Replication means keeping multiple synchronized (or partially synchronized) copies of data across nodes. These nodes may be physical servers, VMs, or containers deployed across datacenters.
Analogy: A rare book is copied across multiple libraries. If one library burns down, the book survives elsewhere.
Replication ensures:
- Availability (service stays up).
- Fault tolerance (survive machine crashes).
- Performance (faster access from nearby replicas).
Definition: Writes are acknowledged only after leader + all followers confirm.

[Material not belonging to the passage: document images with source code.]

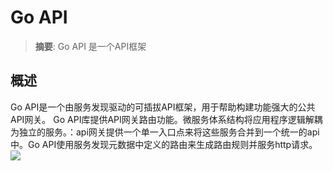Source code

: # Go API
> **摘要**: Go API 是一个API框架

## 概述

Go API是一个由服务发现驱动的可插拔API框架，用于帮助构建功能强大的公共API网关。
Go API库提供API网关路由功能。微服务体系结构将应用程序逻辑解耦为独立的服务。：api网关提供一个单一入口点来将这些服务合并到一个统一的api中。Go API使用服务发现元数据中定义的路由来生成路由规则并服务http请求。
<img src="https://micro.mu/docs/images/go-api.png?v=1" />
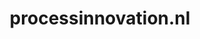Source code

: ---
layout: post
title:  "processinnovation.nl"
internal_url:  "/dutchgov/processinnovation.nl.html"
categories: dutchgov
---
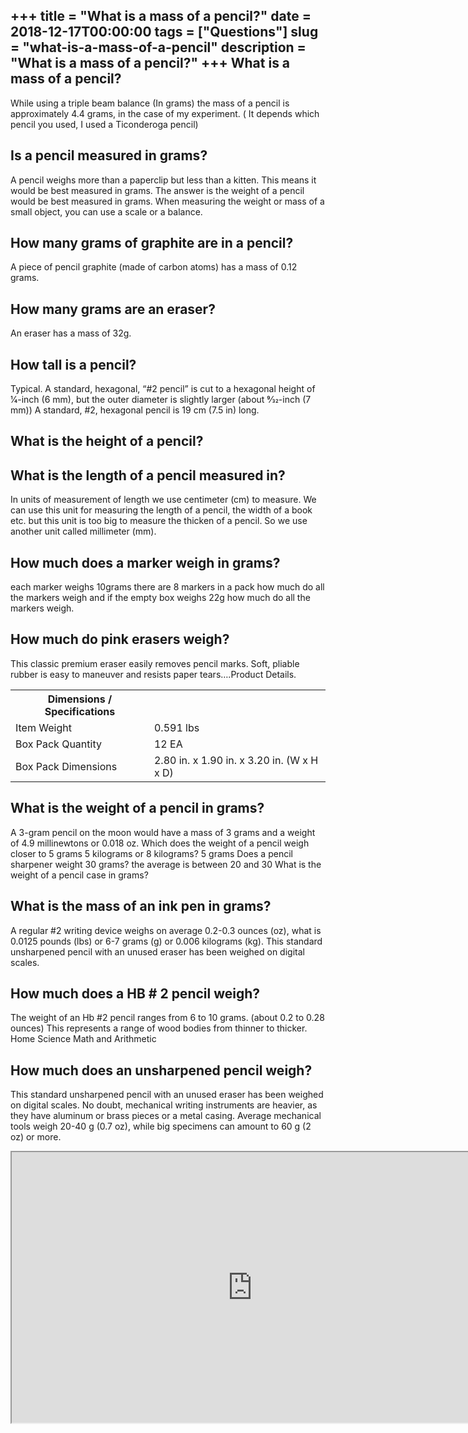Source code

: +++
title = "What is a mass of a pencil?"
date = 2018-12-17T00:00:00
tags = ["Questions"]
slug = "what-is-a-mass-of-a-pencil"
description = "What is a mass of a pencil?"
+++
What is a mass of a pencil?
---------------------------

While using a triple beam balance (In grams) the mass of a pencil is approximately 4.4 grams, in the case of my experiment. ( It depends which pencil you used, I used a Ticonderoga pencil)

Is a pencil measured in grams?
------------------------------

A pencil weighs more than a paperclip but less than a kitten. This means it would be best measured in grams. The answer is the weight of a pencil would be best measured in grams. When measuring the weight or mass of a small object, you can use a scale or a balance.

How many grams of graphite are in a pencil?
-------------------------------------------

A piece of pencil graphite (made of carbon atoms) has a mass of 0.12 grams.

How many grams are an eraser?
-----------------------------

An eraser has a mass of 32g.

How tall is a pencil?
---------------------

Typical. A standard, hexagonal, “#2 pencil” is cut to a hexagonal height of 1⁄4-inch (6 mm), but the outer diameter is slightly larger (about 9⁄32-inch (7 mm)) A standard, #2, hexagonal pencil is 19 cm (7.5 in) long.

What is the height of a pencil?
-------------------------------

What is the length of a pencil measured in?
-------------------------------------------

In units of measurement of length we use centimeter (cm) to measure. We can use this unit for measuring the length of a pencil, the width of a book etc. but this unit is too big to measure the thicken of a pencil. So we use another unit called millimeter (mm).

How much does a marker weigh in grams?
--------------------------------------

each marker weighs 10grams there are 8 markers in a pack how much do all the markers weigh and if the empty box weighs 22g how much do all the markers weigh.

How much do pink erasers weigh?
-------------------------------

This classic premium eraser easily removes pencil marks. Soft, pliable rubber is easy to maneuver and resists paper tears….Product Details.

<table><tr><th>Dimensions / Specifications</th></tr><tr><td>Item Weight</td><td>0.591 lbs</td></tr><tr><td>Box Pack Quantity</td><td>12 EA</td></tr><tr><td>Box Pack Dimensions</td><td>2.80 in. x 1.90 in. x 3.20 in. (W x H x D)</td></tr></table>

What is the weight of a pencil in grams?
----------------------------------------

A 3-gram pencil on the moon would have a mass of 3 grams and a weight of 4.9 millinewtons or 0.018 oz. Which does the weight of a pencil weigh closer to 5 grams 5 kilograms or 8 kilograms? 5 grams Does a pencil sharpener weight 30 grams? the average is between 20 and 30 What is the weight of a pencil case in grams?

What is the mass of an ink pen in grams?
----------------------------------------

A regular #2 writing device weighs on average 0.2-0.3 ounces (oz), what is 0.0125 pounds (lbs) or 6-7 grams (g) or 0.006 kilograms (kg). This standard unsharpened pencil with an unused eraser has been weighed on digital scales.

How much does a HB # 2 pencil weigh?
------------------------------------

The weight of an Hb #2 pencil ranges from 6 to 10 grams. (about 0.2 to 0.28 ounces) This represents a range of wood bodies from thinner to thicker. Home Science Math and Arithmetic

How much does an unsharpened pencil weigh?
------------------------------------------

This standard unsharpened pencil with an unused eraser has been weighed on digital scales. No doubt, mechanical writing instruments are heavier, as they have aluminum or brass pieces or a metal casing. Average mechanical tools weigh 20-40 g (0.7 oz), while big specimens can amount to 60 g (2 oz) or more.

<iframe allow="accelerometer; autoplay; clipboard-write; encrypted-media; gyroscope; picture-in-picture" allowfullscreen="" class="__youtube_prefs__  epyt-is-override  no-lazyload" data-no-lazy="1" data-origheight="433" data-origwidth="770" data-skipgform_ajax_framebjll="" height="433" id="_ytid_79144" loading="lazy" src="https://www.youtube.com/embed/Xc4xYacTu-E?enablejsapi=1&autoplay=0&cc_load_policy=0&cc_lang_pref=&iv_load_policy=1&loop=0&modestbranding=0&rel=1&fs=1&playsinline=0&autohide=2&theme=dark&color=red&controls=1&" title="YouTube player" width="770"></iframe>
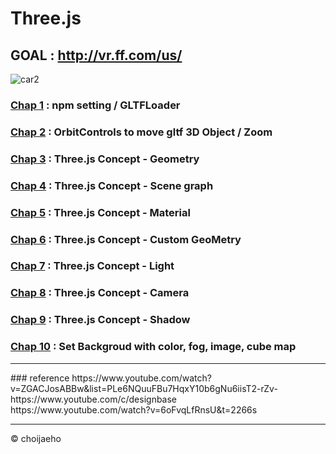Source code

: # Three.js
## GOAL : http://vr.ff.com/us/
![car2](https://user-images.githubusercontent.com/55049159/178149942-987039de-0ba7-4457-be96-e5ef5fadf0ed.gif)


### <a href="https://github.com/jaero0725/ThreeJsStudy/tree/main/chap01" >Chap 1</a> : npm setting / GLTFLoader
### <a href="https://github.com/jaero0725/ThreeJsStudy/tree/main/chap02" >Chap 2</a> : OrbitControls to move gltf 3D Object / Zoom
### <a href="https://github.com/jaero0725/ThreeJsStudy/tree/main/chap03" >Chap 3</a> : Three.js Concept - Geometry
### <a href="https://github.com/jaero0725/ThreeJsStudy/tree/main/chap04" >Chap 4</a> : Three.js Concept - Scene graph 
### <a href="https://github.com/jaero0725/ThreeJsStudy/tree/main/chap05" >Chap 5</a> : Three.js Concept - Material
### <a href="https://github.com/jaero0725/ThreeJsStudy/tree/main/chap06" >Chap 6</a> : Three.js Concept - Custom GeoMetry
### <a href="https://github.com/jaero0725/ThreeJsStudy/tree/main/chap07" >Chap 7</a> : Three.js Concept - Light
### <a href="https://github.com/jaero0725/ThreeJsStudy/tree/main/chap08" >Chap 8</a> : Three.js Concept - Camera
### <a href="https://github.com/jaero0725/ThreeJsStudy/tree/main/chap09" >Chap 9</a> : Three.js Concept - Shadow
### <a href="https://github.com/jaero0725/ThreeJsStudy/tree/main/chap10" >Chap 10</a> : Set Backgroud with color, fog, image, cube map

<hr>
### reference
https://www.youtube.com/watch?v=ZGACJosABBw&list=PLe6NQuuFBu7HqxY10b6gNu6iisT2-rZv- <br>
https://www.youtube.com/c/designbase <br>
https://www.youtube.com/watch?v=6oFvqLfRnsU&t=2266s <br>
<hr>
© choijaeho
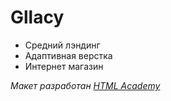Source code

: # Gllacy

- Средний лэндинг
- Адаптивная верстка
- Интернет магазин

<i>Макет разработан [HTML Academy](https://htmlacademy.ru/study)</i>
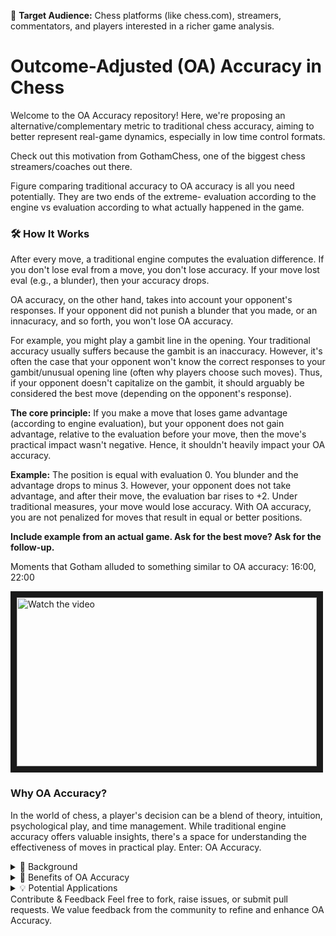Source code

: 🎯 **Target Audience:** Chess platforms (like chess.com), streamers, commentators, and players interested in a richer game analysis.

# Outcome-Adjusted (OA) Accuracy in Chess

Welcome to the OA Accuracy repository! Here, we're proposing an alternative/complementary metric to traditional chess accuracy, aiming to better represent real-game dynamics, especially in low time control formats.

Check out this motivation from GothamChess, one of the biggest chess streamers/coaches out there.

Figure comparing traditional accuracy to OA accuracy is all you need potentially. They are two ends of the extreme- evaluation according to the engine vs evaluation according to what actually happened in the game.

### 🛠 How It Works
After every move, a traditional engine computes the evaluation difference. If you don't lose eval from a move, you don't lose accuracy. If your move lost eval (e.g., a blunder), then your accuracy drops.

OA accuracy, on the other hand, takes into account your opponent's responses. If your opponent did not punish a blunder that you made, or an innacuracy, and so forth, you won't lose OA accuracy.

For example, you might play a gambit line in the opening. Your traditional accuracy usually suffers because the gambit is an inaccuracy. However, it's often the case that your opponent won't know the correct responses to your gambit/unusual opening line (often why players choose such moves). Thus, if your opponent doesn't capitalize on the gambit, it should arguably be considered the best move (depending on the opponent's response).

**The core principle:** If you make a move that loses game advantage (according to engine evaluation), but your opponent does not gain advantage, relative to the evaluation before your move, then the move's practical impact wasn't negative. Hence, it shouldn't heavily impact your OA accuracy.

**Example:** The position is equal with evaluation 0. You blunder and the advantage drops to minus 3. However, your opponent does not take advantage, and after their move, the evaluation bar rises to +2. Under traditional measures, your move would lose accuracy. With OA accuracy, you are not penalized for moves that result in equal or better positions.

**Include example from an actual game. Ask for the best move? Ask for the follow-up.**

Moments that Gotham alluded to something similar to OA accuracy: 16:00, 22:00

<a href="http://www.youtube.com/watch?feature=player_embedded&v=nTQUwghvy5Q" target="_blank">
 <img src="http://img.youtube.com/vi/9Ov93YjTZ70/mqdefault.jpg" alt="Watch the video" width="480" height="270" border="10" />
</a>

### Why OA Accuracy?
In the world of chess, a player's decision can be a blend of theory, intuition, psychological play, and time management. While traditional engine accuracy offers valuable insights, there's a space for understanding the effectiveness of moves in practical play. Enter: OA Accuracy.

<details>
<summary>📖 Background</summary>
Traditional accuracy reflects the theoretical best move.

OA accuracy respects real-life game dynamics, including the psychology of play and time pressures, especially prominent in formats like bullet or blitz.

### Why we can't replace traditional accuracy

- Might encourage bad practice from players. It has to be stated that OA accuracy reflects the other side of the extreme - while traditional accuracy uses the best moves according to an engine, OA accuracy targets 

##### Open Problems & Current Drawbacks of Traditional Accuracy

- **Not Reflective of Practical Play:** Traditional accuracy strictly follows engine recommendations, often overlooking real-world tactics and strategies that players employ, especially under time constraints.

- **Missed Psychological Tactics:** Players sometimes employ moves that prey on their opponent's psychology or anticipated responses. These moves might be considered inaccuracies by engines but can be game-winners in practice.

- **Bullet and Blitz Play:** In faster formats, players often make moves that prioritize time management over board position. Traditional accuracy can't account for this, marking down players for rapid, time-saving moves.

- **Beginner Misrepresentation:** For newer players, the goal might not always be to play the best theoretical move but to set up familiar patterns or play aggressively. Traditional accuracy doesn't differentiate, potentially making their play seem worse than it is in a learning context.

- **Lacks Time Context:** Currently, the time left on a player's clock doesn't influence accuracy ratings. This means moves played with just seconds left are judged as harshly as those made with ample thinking time. This is especially relevant when players make moves that prioritize saving time over achieving the best position.

- **Narrative Limitations for Commentators:** For content creators and commentators, traditional accuracy can sometimes paint an incomplete or even misleading picture of the game. Crucial moments of drama, insight, or intuition are reduced to a numerical "inaccuracy" or "blunder."

- **Overemphasis on Theoretical Perfection:** A perfect game, in terms of traditional accuracy, doesn't necessarily reflect the nuances, challenges, or context of the match. Players might be penalized for trying new or unconventional strategies that the engine hasn't deeply analyzed.

- **Doesn't Account for Opponent Skill:** A move might be a blunder against a grandmaster but a brilliant play against a beginner. Traditional accuracy treats both scenarios the same, without adjusting for the opponent's potential responses.

- **Homogenization of Play Styles:** Strictly adhering to engine-approved moves, players might feel pressured to conform to a certain style of play, potentially stifling creativity or personal flair.

- **Coaching Conflicts:** From a coaching perspective, traditional accuracy might not always align with the advice or strategies a coach wishes to instill. It can be challenging to explain why an "inaccurate" move was the right practical decision in a specific situation.

</details>
<details>
<summary>🚀 Benefits of OA Accuracy</summary>
Bridge Between Theory & Practice: Understand where the ideal theoretical move and the best practical move diverge.

Training & Learning: Beginners can learn from comparing traditional and OA accuracies. Identify areas of reliance on tactics that might only work against certain player levels.

Narrative Creation: For content creators and commentators, both metrics offer a richer story of the game.

Future of Game Analysis: In an era of AI and machine learning, multiple metrics provide a deeper appreciation and understanding of human performance in chess.

</details>

<details>
<summary>💡 Potential Applications</summary>
Personal Game Review: Understand your playstyle, strengths, and areas to improve.

Chess Platforms: Offer users an additional metric for post-game analysis.

Streaming & Commentary: Enrich game discussions by highlighting instances where OA accuracy provides a different perspective from traditional accuracy.

</details>
Contribute & Feedback
Feel free to fork, raise issues, or submit pull requests. We value feedback from the community to refine and enhance OA Accuracy.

Analogy: A manager signs a document, and waits until every assistant has copied it before declaring it official.
Example in Practice (PostgreSQL on VMs):
-
A PostgreSQL Primary is running on VM-1 in Data Center A.
-
A Synchronous Replica (Follower) runs on VM-2 in Data Center B.
-
When a client issues a transaction:
- Primary writes the data into its WAL (Write-Ahead Log).
- WAL is immediately streamed over the network to VM-2.
- VM-2 acknowledges once WAL is persisted.
- Only then does the primary confirm success to the client.
This ensures zero data loss, but if VM-2 is slow or unavailable, commits on VM-1 block.
Example in Practice (Apache Flink):
- Flink jobs maintain state in memory on TaskManager JVMs.
- Periodically, the JobManager triggers a checkpoint.
- Each TaskManager writes its state snapshot to HDFS/S3 (replicated storage).
- Only after all snapshots are persisted, Flink marks the checkpoint “completed.”
Flow:
Client → Leader (Primary, VM-1)
↘ (sync WAL shipping)
Replica (VM-2)
Ack returned only after both confirm
Definition: Writes are acknowledged once the leader logs them; replicas fetch later.
Analogy: A teacher writes notes, students copy them later during free time.
Example in Practice (MySQL Async):
- MySQL Primary on Physical Server A.
- Replica on VM B.
- Primary logs updates into its binary log (binlog).
- Replica’s I/O thread continuously pulls binlog entries (long polling).
- Replica SQL thread replays those logs asynchronously.
If the primary crashes before logs are shipped, the replica may miss the last few transactions.
Example in Practice (MongoDB Replica Set):
- Primary node (Container A) accepts writes.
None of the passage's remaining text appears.